* Input records *
.....

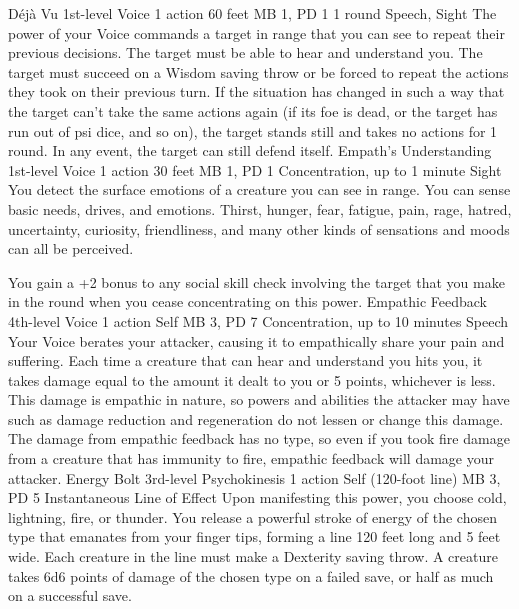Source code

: \DndPowerHeader%
    {Déjà Vu\label{pwr:déjà_vu}}
    {1st-level Voice}
    {1 action}
    {60 feet}
    {MB 1, PD 1}
    {1 round}
    {Speech, Sight}
The power of your Voice commands a target
in range that you can see to repeat their previous decisions.
The target must be able to hear and understand you.
The target must succeed on a Wisdom saving throw or be forced
to repeat the actions they took on their previous turn. If
the situation has changed in such a way that the target can't
take the same actions again (if its foe is dead, or the target
has run out of psi dice, and so on), the target stands still
and takes no actions for 1 round. In any event, the target
can still defend itself.
\DndPowerHeader%
    {Empath's Understanding\label{pwr:empaths_understanding}}
    {1st-level Voice}
    {1 action}
    {30 feet}
    {MB 1, PD 1}
    {Concentration, up to 1 minute}
    {Sight}
You detect the surface emotions of a creature
you can see in range. You can sense basic needs, drives, and
emotions. Thirst, hunger, fear, fatigue, pain, rage, hatred,
uncertainty, curiosity, friendliness, and many other kinds
of sensations and moods can all be perceived.

You gain a +2 bonus to any social skill check involving the
target that you make in the round when you cease concentrating
on this power.
\DndPowerHeader%
    {Empathic Feedback\label{pwr:empathic_feedback}}
    {4th-level Voice}
    {1 action}
    {Self}
    {MB 3, PD 7}
    {Concentration, up to 10 minutes}
    {Speech}
Your Voice berates your attacker, causing
it to empathically share your pain and suffering. Each time
a creature that can hear and understand you hits you,
it takes damage equal to the amount it
dealt to you or 5 points, whichever is less. This damage is
empathic in nature, so powers and abilities the attacker may
have such as damage reduction and regeneration do not lessen
or change this damage. The damage from empathic feedback has
no type, so even if you took fire damage from a creature that
has immunity to fire, empathic feedback will damage your attacker.
\DndPowerHeader%
    {Energy Bolt\label{pwr:energy_bolt}}
    {3rd-level Psychokinesis}
    {1 action}
    {Self (120-foot line)}
    {MB 3, PD 5}
    {Instantaneous}
    {Line of Effect}
Upon manifesting this power, you choose cold,
lightning, fire, or thunder. You release a powerful stroke
of energy of the chosen type that emanates from your finger
tips, forming a line 120 feet long and 5 feet wide. Each creature
in the line must make a Dexterity saving throw. A creature
takes 6d6 points of damage of the chosen type on a failed
save, or half as much on a successful save.

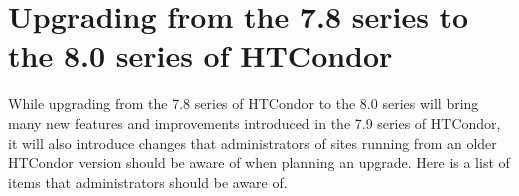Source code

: \section{\label{sec:to-8.0}Upgrading from the 7.8 series to the 8.0 series of HTCondor}

While upgrading from the 7.8 series of HTCondor to the 8.0 series 
will bring many
new features and improvements introduced in the 7.9 series of HTCondor,
it will
also introduce changes that administrators of sites running from an older
HTCondor version should be aware of when planning an upgrade.  
Here is a list of items that administrators should be aware of.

.....

* Exercise description *
The expected output is every entry, retyped exactly, with all pictures removed.

* Result below *
Source code

: \DndPowerHeader%
    {Déjà Vu\label{pwr:déjà_vu}}
    {1st-level Voice}
    {1 action}
    {60 feet}
    {MB 1, PD 1}
    {1 round}
    {Speech, Sight}
The power of your Voice commands a target
in range that you can see to repeat their previous decisions.
The target must be able to hear and understand you.
The target must succeed on a Wisdom saving throw or be forced
to repeat the actions they took on their previous turn. If
the situation has changed in such a way that the target can't
take the same actions again (if its foe is dead, or the target
has run out of psi dice, and so on), the target stands still
and takes no actions for 1 round. In any event, the target
can still defend itself.
\DndPowerHeader%
    {Empath's Understanding\label{pwr:empaths_understanding}}
    {1st-level Voice}
    {1 action}
    {30 feet}
    {MB 1, PD 1}
    {Concentration, up to 1 minute}
    {Sight}
You detect the surface emotions of a creature
you can see in range. You can sense basic needs, drives, and
emotions. Thirst, hunger, fear, fatigue, pain, rage, hatred,
uncertainty, curiosity, friendliness, and many other kinds
of sensations and moods can all be perceived.

You gain a +2 bonus to any social skill check involving the
target that you make in the round when you cease concentrating
on this power.
\DndPowerHeader%
    {Empathic Feedback\label{pwr:empathic_feedback}}
    {4th-level Voice}
    {1 action}
    {Self}
    {MB 3, PD 7}
    {Concentration, up to 10 minutes}
    {Speech}
Your Voice berates your attacker, causing
it to empathically share your pain and suffering. Each time
a creature that can hear and understand you hits you,
it takes damage equal to the amount it
dealt to you or 5 points, whichever is less. This damage is
empathic in nature, so powers and abilities the attacker may
have such as damage reduction and regeneration do not lessen
or change this damage. The damage from empathic feedback has
no type, so even if you took fire damage from a creature that
has immunity to fire, empathic feedback will damage your attacker.
\DndPowerHeader%
    {Energy Bolt\label{pwr:energy_bolt}}
    {3rd-level Psychokinesis}
    {1 action}
    {Self (120-foot line)}
    {MB 3, PD 5}
    {Instantaneous}
    {Line of Effect}
Upon manifesting this power, you choose cold,
lightning, fire, or thunder. You release a powerful stroke
of energy of the chosen type that emanates from your finger
tips, forming a line 120 feet long and 5 feet wide. Each creature
in the line must make a Dexterity saving throw. A creature
takes 6d6 points of damage of the chosen type on a failed
save, or half as much on a successful save.

Source code

: \section{\label{sec:to-8.0}Upgrading from the 7.8 series to the 8.0 series of HTCondor}

While upgrading from the 7.8 series of HTCondor to the 8.0 series 
will bring many
new features and improvements introduced in the 7.9 series of HTCondor,
it will
also introduce changes that administrators of sites running from an older
HTCondor version should be aware of when planning an upgrade.  
Here is a list of items that administrators should be aware of.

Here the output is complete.